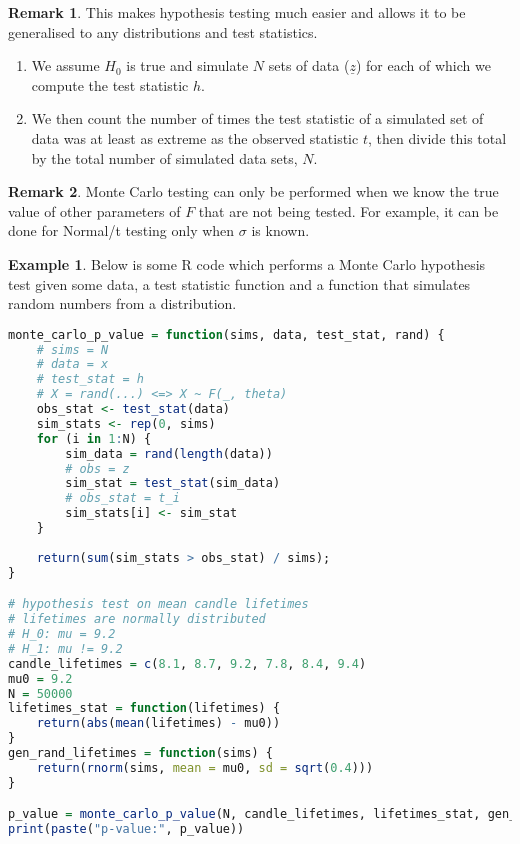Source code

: \documentclass[12pt,a4paper]{article}
\theoremstyle{definition}
\newtheorem{example}[definition]{Example}
\newtheorem*{remark}{Remark}
\begin{document}
\begin{remark}
	This makes hypothesis testing much easier and allows it to be generalised to any distributions and test statistics.

	\begin{enumerate}
		\item We assume $H_0$ is true and simulate $N$ sets of data ($\underline{z}$) for each of which we compute the test statistic $h$.
		\item We then count the number of times the test statistic of a simulated set of data was at least as extreme as the observed statistic $t$, then divide this total by the total number of simulated data sets, $N$.
	\end{enumerate}
\end{remark}

\begin{remark}
	Monte Carlo testing can only be performed when we know the true value of other parameters of $F$ that are not being tested. For example, it can be done for Normal/t testing only when $\sigma$ is known.
\end{remark}

\begin{example}
	Below is some R code which performs a Monte Carlo hypothesis test given some data, a test statistic function and a function that simulates random numbers from a distribution.

	\begin{lstlisting}[language=R]
monte_carlo_p_value = function(sims, data, test_stat, rand) {
	# sims = N
	# data = x
	# test_stat = h
	# X = rand(...) <=> X ~ F(_, theta)
	obs_stat <- test_stat(data)
	sim_stats <- rep(0, sims)
	for (i in 1:N) {
		sim_data = rand(length(data))
		# obs = z
		sim_stat = test_stat(sim_data)
		# obs_stat = t_i
		sim_stats[i] <- sim_stat
	}
	
	return(sum(sim_stats > obs_stat) / sims);
}

# hypothesis test on mean candle lifetimes
# lifetimes are normally distributed
# H_0: mu = 9.2
# H_1: mu != 9.2
candle_lifetimes = c(8.1, 8.7, 9.2, 7.8, 8.4, 9.4)
mu0 = 9.2
N = 50000
lifetimes_stat = function(lifetimes) {
	return(abs(mean(lifetimes) - mu0))
}
gen_rand_lifetimes = function(sims) {
	return(rnorm(sims, mean = mu0, sd = sqrt(0.4)))
}

p_value = monte_carlo_p_value(N, candle_lifetimes, lifetimes_stat, gen_rand_lifetimes)
print(paste("p-value:", p_value))
	\end{lstlisting}
\end{example}
\end{document}
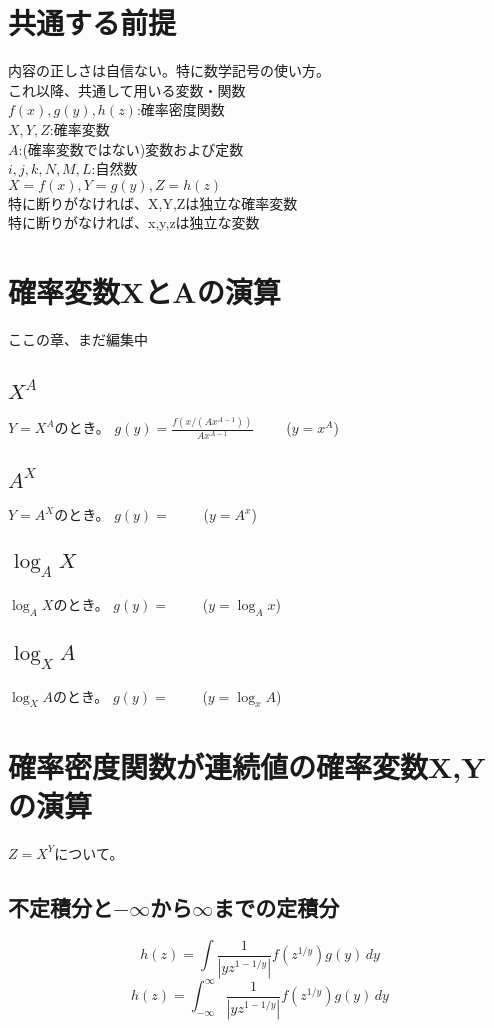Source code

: \documentclass[a4paper,11pt]{ltjsarticle}
\begin{document}
\tableofcontents
\newpage



\section{共通する前提}
内容の正しさは自信ない。特に数学記号の使い方。\\

これ以降、共通して用いる変数・関数\\
$f(x), g(y), h(z)$:確率密度関数\\
$X, Y, Z$:確率変数\\
$A$:(確率変数ではない)変数および定数\\
$i,j,k,N,M,L$:自然数\\
$X=f(x), Y=g(y), Z=h(z)$\\
特に断りがなければ、X,Y,Zは独立な確率変数\\
特に断りがなければ、x,y,zは独立な変数
\newpage


\section{確率変数XとAの演算}
ここの章、まだ編集中
\subsection{$X^A$}
$Y=X^A$のとき。%
$g(y) = \frac{f(x/(Ax^{A-1}))}{Ax^{A-1}}$
\ \ \ \ ($y=x^A$)
\subsection{$A^X$}
$Y=A^X$のとき。
$g(y) = $
\ \ \ \ ($y=A^x$)
\subsection{$\log_AX$}
$\log_AX$のとき。
$g(y) = $
\ \ \ \ ($y=\log_Ax$)
\subsection{$\log_XA$}
$\log_XA$のとき。
$g(y) = $
\ \ \ \ ($y=\log_xA$)
\newpage


\section{確率密度関数が連続値の確率変数X,Yの演算}
$Z=X^Y$について。
\subsection{不定積分と$-\infty$から$\infty$までの定積分}
$$
    h(z) = \int \frac{1}{|yz^{1-1/y}|} f(z^{1/y}) g(y) \, dy
$$
$$
    h(z) = \int_{-\infty}^{\infty} \frac{1}{|yz^{1-1/y}|} f(z^{1/y}) g(y) \, dy
$$
\end{document}
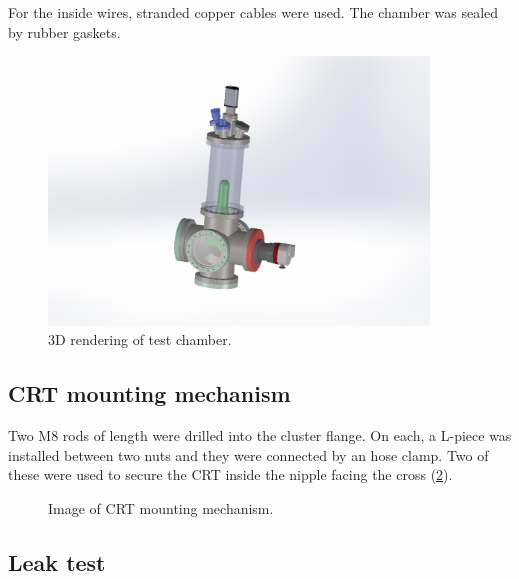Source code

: For the inside wires, stranded copper cables were used. The chamber was sealed by rubber gaskets.
 
\begin{figure}[ht]
	\centering
 	
	\includegraphics[width=0.9\textwidth]{./Chapters/vacuum-chamber/test_chamber} %
	
	\caption{3D rendering of test chamber.}
	\label{fig:3D rendering of test chamber}
\end{figure}
 
\subsection{CRT mounting mechanism}
\label{subsec:CRT mounting mechanism}

 Two M8 rods of length  were drilled into the cluster flange. On each, a L-piece was installed between two nuts and they were connected by an hose clamp. Two of these were used to secure the CRT inside the nipple facing the cross (\cref{fig:Image of CRT mounting mechanism}).
 

\begin{figure}[h]
	\centering
	
	
	\caption{Image of CRT mounting mechanism.}
	\label{fig:Image of CRT mounting mechanism}
\end{figure}


\subsection{Leak test}
\label{subsec:Leak test}

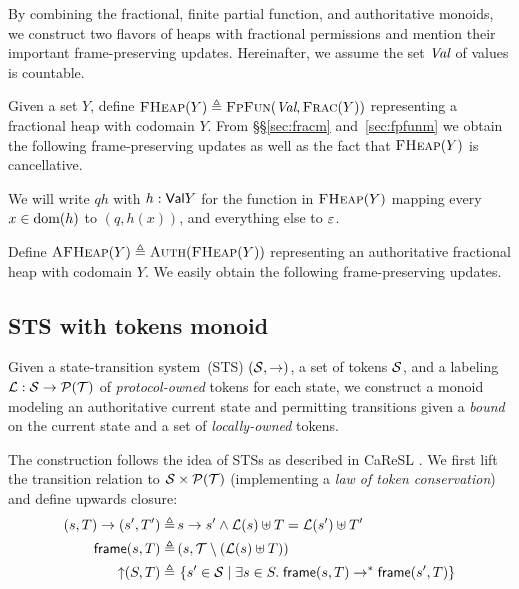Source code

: By combining the fractional, finite partial function, and authoritative monoids, we construct two flavors of heaps with fractional permissions and mention their important frame-preserving updates.
Hereinafter, we assume the set $\textit{Val}$ of values is countable.

Given a set $Y$, define $\textsc{FHeap}(Y) \triangleq \textsc{FpFun}(\textit{Val}, \textsc{Frac}(Y))$ representing a fractional heap with codomain $Y$.
From \S\S\ref{sec:fracm} and~\ref{sec:fpfunm} we obtain the following frame-preserving updates as well as the fact that $\textsc{FHeap}(Y)$ is cancellative.
We will write $qh$ with $h : \textsf{Val}  Y$ for the function in $\textsc{FHeap}(Y)$ mapping every $x \in \textrm{dom}(h)$ to $(q, h(x))$, and everything else to $\mathord{\varepsilon}$.

Define $\textsc{AFHeap}(Y) \triangleq \textsc{Auth}(\textsc{FHeap}(Y))$ representing an authoritative fractional heap with codomain $Y$.
We easily obtain the following frame-preserving updates.

\subsection{STS with tokens monoid}
\label{sec:stsmon}


Given a state-transition system~(STS) $(\mathcal{S}, \rightarrow)$, a set of tokens $\mathcal{S}$, and a labeling $\mathcal{L}: \mathcal{S} \rightarrow \mathcal{P}(\mathcal{T})$ of \emph{protocol-owned} tokens for each state, we construct a monoid modeling an authoritative current state and permitting transitions given a \emph{bound} on the current state and a set of \emph{locally-owned} tokens.

The construction follows the idea of STSs as described in CaReSL \cite{caresl}.
We first lift the transition relation to $\mathcal{S} \times \mathcal{P}(\mathcal{T})$ (implementing a \emph{law of token conservation}) and define upwards closure:
\begin{align*}
 (s, T) \rightarrow (s', T') \triangleq&\, s \rightarrow s' \land \mathcal{L}(s) \uplus T = \mathcal{L}(s') \uplus T' \\
 \textsf{frame}(s, T) \triangleq&\, (s, \mathcal{T} \setminus (\mathcal{L}(s) \uplus T)) \\
 \mathord{\uparrow}(S, T) \triangleq&\, \left\{ s' \in \mathcal{S}\;\middle|\;\exists s \in S.\; \textsf{frame}(s, T) \rightarrow^{*} \textsf{frame}(s', T) \right\}
\end{align*}

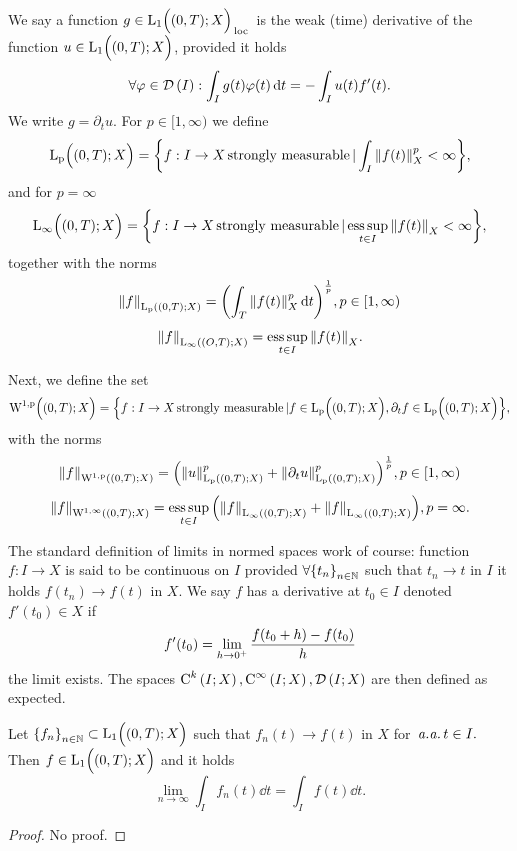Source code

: \documentclass{article}
\begin{document}
\begin{definition}
	We say a function $g \in \text{L}_{\text{1}}\!\,\Bigl( (0,T);X \Bigr)_{\, \text{loc} \,}$  is the weak (time) derivative of the function $u \in \text{L}_{\text{1}}\!\,\Bigl( (0,T);X \Bigr)$, provided it holds
	\[
		\forall \varphi \in \mathcal{D}\!\,\left(I \right): \int_I g(t) \varphi(t) \dd{t} = - \int_I u(t) f'(t).
	\]
	We write $g = \partial_t u.$ 
	For $p \in [1, \infty)$ we define
	\[
		\text{L}_{\text{p}}\!\,\Bigl( (0,T);X \Bigr) = \qty{f: I \to X \, \text{strongly measurable} \,| \int_I \norm{f(t)}_X^p < \infty},
	\]
	and for $p = \infty$
	\[
		\text{L}_{\infty}\!\,\Bigl( (0,T);X \Bigr) = \qty{f: I \to X \, \text{strongly measurable} \,| \operatorname*{ess\,sup}_{t \in I}\norm{f(t)}_X < \infty},
	\]
	together with the norms
	\[
		\norm{f}_{\text{L}_{\text{p}}\!\,\left( (0,T);X \right)} = \qty(\int_T \norm{f(t)}_X^p \dd{t})^{\frac{1}{p}}, p \in [1, \infty)
	\]
	\[
		\norm{f}_{\text{L}_{\infty}\!\,\left( (O,T);X \right)} = \operatorname*{ess\,sup}_{t \in I} \norm{f(t)}_X.
	\]

	Next, we define the set
	\[
		\text{W}^{1,\text{p}}\!\,\Bigl( (0,T);X \Bigr) = \qty{f: I \to X \, \text{strongly measurable} \,| f \in  \ensuremath{\text{L}_{\text{p}}\!\,\Bigl( (0,T);X \Bigr)} , \partial_t f \in  \ensuremath{\text{L}_{\text{p}}\!\,\Bigl( (0,T);X \Bigr)} },
	\]
	with the norms
	\[
		\norm{f}_{\text{W}^{1,\text{p}}\!\,\left( (0,T);X \right)} = \qty(\norm{u}_{\text{L}_{\text{p}}\!\,\left( (0,T);X \right)}^p + \norm{\partial_t u}_{\text{L}_{\text{p}}\!\,\left( (0,T);X \right)}^p)^{\frac{1}{p}}, p \in [1, \infty)
	\]
	\[
		\norm{f}_{\text{W}^{1,\infty}\!\,\left( (0,T);X \right)} = \operatorname*{ess\,sup}_{t \in I}\qty(\norm{f}_{\text{L}_{\infty}\!\,\left( (0,T);X \right)} + \norm{f}_{\text{L}_{\infty}\!\,\left( (0,T);X \right)}), p = \infty.
	\]
	
\end{definition}
\begin{definition}
	The standard definition of limits in normed spaces work of course: function $f: I \to X$ is said to be continuous on $I$ provided $\forall \qty{t_n}_{n \in {\mathbb N}}$ such that $t_n \to t$ in $I$ it holds $f(t_n) \to f(t)$ in $X$.
	We say $f$ has a derivative at $t_0 \in I$ denoted $f'(t_0) \in X $ if
	\[
		f'(t_0) = \lim_{h \to 0^+}\frac{f\qty(t_0 +h) -  f(t_0)}{h}
	\]
	the limit exists.
	The spaces $\text{C}^{k}\!\,\left(I;X \right), \text{C}^{\infty}\!\,\left(I;X \right), \mathcal{D}\!\,\left(I;X \right)$ are then defined as expected.
\end{definition}

\begin{lemma}
	Let $\qty{f_n}_{n \in {\mathbb N}} \subset \text{L}_{\text{1}}\!\,\Bigl( (0,T);X \Bigr)$ such that $f_n(t) \to f(t)$ in $X$ for $\, \text{\textit{a.a.}} \, t \in I.$ Then $f \in \text{L}_{\text{1}}\!\,\Bigl( (0,T);X \Bigr)$ and it holds
	\[
		\lim_{n \to \infty}\int_I f_n(t) \dd{t} = \int_I f(t) \dd{t}.
	\]
\end{lemma}
\begin{proof}
    No proof.
\end{proof}
\end{document}
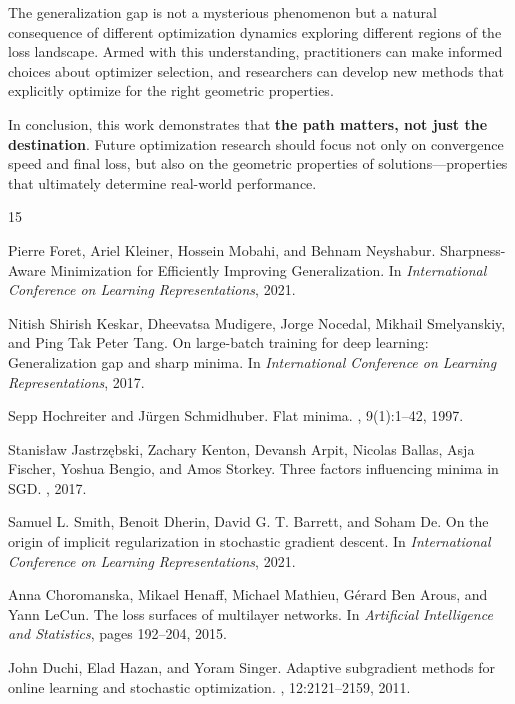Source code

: \documentclass[12pt,a4paper]{article}
\begin{document}
The generalization gap is not a mysterious phenomenon but a natural consequence of different optimization dynamics exploring different regions of the loss landscape. Armed with this understanding, practitioners can make informed choices about optimizer selection, and researchers can develop new methods that explicitly optimize for the right geometric properties.

In conclusion, this work demonstrates that \textbf{the path matters, not just the destination}. Future optimization research should focus not only on convergence speed and final loss, but also on the geometric properties of solutions—properties that ultimately determine real-world performance.


\begin{thebibliography}{15}

Pierre Foret, Ariel Kleiner, Hossein Mobahi, and Behnam Neyshabur.
\newblock Sharpness-Aware Minimization for Efficiently Improving Generalization.
\newblock In {\em International Conference on Learning Representations}, 2021.

Nitish Shirish Keskar, Dheevatsa Mudigere, Jorge Nocedal, Mikhail Smelyanskiy, and Ping Tak Peter Tang.
\newblock On large-batch training for deep learning: Generalization gap and sharp minima.
\newblock In {\em International Conference on Learning Representations}, 2017.

Sepp Hochreiter and Jürgen Schmidhuber.
\newblock Flat minima.
, 9(1):1--42, 1997.

Stanisław Jastrzębski, Zachary Kenton, Devansh Arpit, Nicolas Ballas, Asja Fischer, Yoshua Bengio, and Amos Storkey.
\newblock Three factors influencing minima in SGD.
, 2017.

Samuel L. Smith, Benoit Dherin, David G. T. Barrett, and Soham De.
\newblock On the origin of implicit regularization in stochastic gradient descent.
\newblock In {\em International Conference on Learning Representations}, 2021.

Anna Choromanska, Mikael Henaff, Michael Mathieu, Gérard Ben Arous, and Yann LeCun.
\newblock The loss surfaces of multilayer networks.
\newblock In {\em Artificial Intelligence and Statistics}, pages 192--204, 2015.

John Duchi, Elad Hazan, and Yoram Singer.
\newblock Adaptive subgradient methods for online learning and stochastic optimization.
, 12:2121--2159, 2011.


\end{thebibliography}
\end{document}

....

EXERCISE AIM: Write out nothing but the lines from the start of the data through the line with "This makes hypothesis". Leave out the pictures.

OUTPUT:
Source code

: \documentclass[12pt,a4paper]{article}
\theoremstyle{definition}
\newtheorem{example}[definition]{Example}
\newtheorem*{remark}{Remark}
\begin{document}
\begin{remark}
	This makes hypothesis testing much easier and allows it to be generalised to any distributions and test statistics.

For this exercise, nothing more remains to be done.